Eğitim İzleme Raporu 2023’e göre 2022-23 eğitim-öğretim yılında zorunlu eğitim çağındaki 6-17 yaş arası yaklaşık 442 bin 643 çocuk eğitimin dışında kaldı. Eğitim dışında olan çocuk sayısı en fazla olan grup 14-17 yaş grubu.
İlkokula gidecek çağda olan 6-9 yaş grubunda yaklaşık 75 bin 174, yaş grubu olan 10-13 olan ortaokul çağındaki yaklaşık 83 bin 401, yaş grubu olan 14-17 olan ortaöğretim çağında ise yaklaşık 284 bin 68 çocuk eğitim dışında bulunuyor.

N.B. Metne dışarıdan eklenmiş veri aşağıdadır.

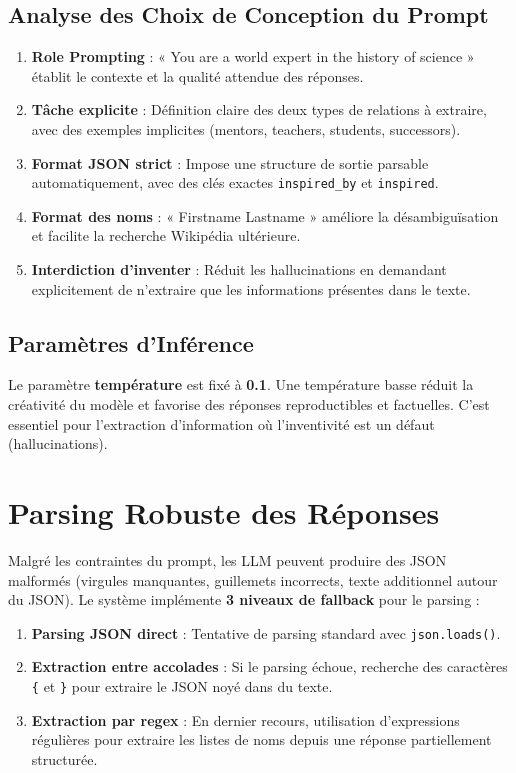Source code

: \documentclass[12pt,a4paper]{report}
\begin{document}
\subsection{Analyse des Choix de Conception du Prompt}

\begin{enumerate}
    \item \textbf{Role Prompting} : « You are a world expert in the history of science » établit le contexte et la qualité attendue des réponses.

    \item \textbf{Tâche explicite} : Définition claire des deux types de relations à extraire, avec des exemples implicites (mentors, teachers, students, successors).

    \item \textbf{Format JSON strict} : Impose une structure de sortie parsable automatiquement, avec des clés exactes \texttt{inspired\_by} et \texttt{inspired}.

    \item \textbf{Format des noms} : « Firstname Lastname » améliore la désambiguïsation et facilite la recherche Wikipédia ultérieure.

    \item \textbf{Interdiction d'inventer} : Réduit les hallucinations en demandant explicitement de n'extraire que les informations présentes dans le texte.
\end{enumerate}

\subsection{Paramètres d'Inférence}

Le paramètre \textbf{température} est fixé à \textbf{0.1}. Une température basse réduit la créativité du modèle et favorise des réponses reproductibles et factuelles. C'est essentiel pour l'extraction d'information où l'inventivité est un défaut (hallucinations).

\section{Parsing Robuste des Réponses}

Malgré les contraintes du prompt, les LLM peuvent produire des JSON malformés (virgules manquantes, guillemets incorrects, texte additionnel autour du JSON). Le système implémente \textbf{3 niveaux de fallback} pour le parsing :

\begin{enumerate}
    \item \textbf{Parsing JSON direct} : Tentative de parsing standard avec \texttt{json.loads()}.
    \item \textbf{Extraction entre accolades} : Si le parsing échoue, recherche des caractères \texttt{\{} et \texttt{\}} pour extraire le JSON noyé dans du texte.
    \item \textbf{Extraction par regex} : En dernier recours, utilisation d'expressions régulières pour extraire les listes de noms depuis une réponse partiellement structurée.
\end{enumerate}
\end{document}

Raporda “14-17 yaş grubu çocuklar, ekonomik etkenler, engellilik ya da erken yaşta ve zorla evlilikler gibi nedenlerle eğitim dışına çıkıyor olabilir. Eğitim dışına çıkma nedenlerinin tespit edilmesi bu çocukların eğitime geri dönmesine yönelik müdahale programlarının geliştirilmesi için önemli” değerlendirmesi yapılıyor.
Eğitim Reformu Girişimi (ERG), “Eğitim İzleme Raporu 2023″yi açıkladı. Rapor, Türkiye’deki eğitim sisteminin içinde bulunduğu duruma dair önemli veriler içeriyor.
DW Türkçe’den Pelin Ünker’in haberine göre; Eğitim çağında olan çocukların 13 yaşından sonra artan bir şekilde eğitim dışına çıktığına işaret eden rapor, eğitime devam edenler arasında ise sosyoekonomik durumu iyi olan öğrencilerle düşük gelir grupları arasındaki makasın açıldığını gösteriyor.
Rapora göre kamunun eğitime ayırdığı kaynaklar azalıp eğitim harcamalarında hane halklarının payı artarken en yüksek gelire sahip yüzde 20’lik grup bu harcamaların yüzde 60’a yakınını gerçekleştiriyor. Bu durum öğrencilerin becerilerine de yansıyor. Öyle ki Türkiye’nin katıldığı ve dördüncü sınıf öğrencilerine uygulanan Uluslararası Okuma Becerilerinde Gelişim Araştırması (PIRLS) 2021 verilerine göre yüksek ve düşük düzey sosyoekonomik durumdaki öğrenciler arasında 110 puan fark bulunuyor.
Eğitim İzleme Raporu 2023’e göre 2022-23 eğitim-öğretim yılında zorunlu eğitim çağındaki 6-17 yaş arası yaklaşık 442 bin 643 çocuk eğitimin dışında kaldı. Bu çocukların yüzde 49,9’u oğlan, yüzde 50,1’ini kız çocukları oluşturdu.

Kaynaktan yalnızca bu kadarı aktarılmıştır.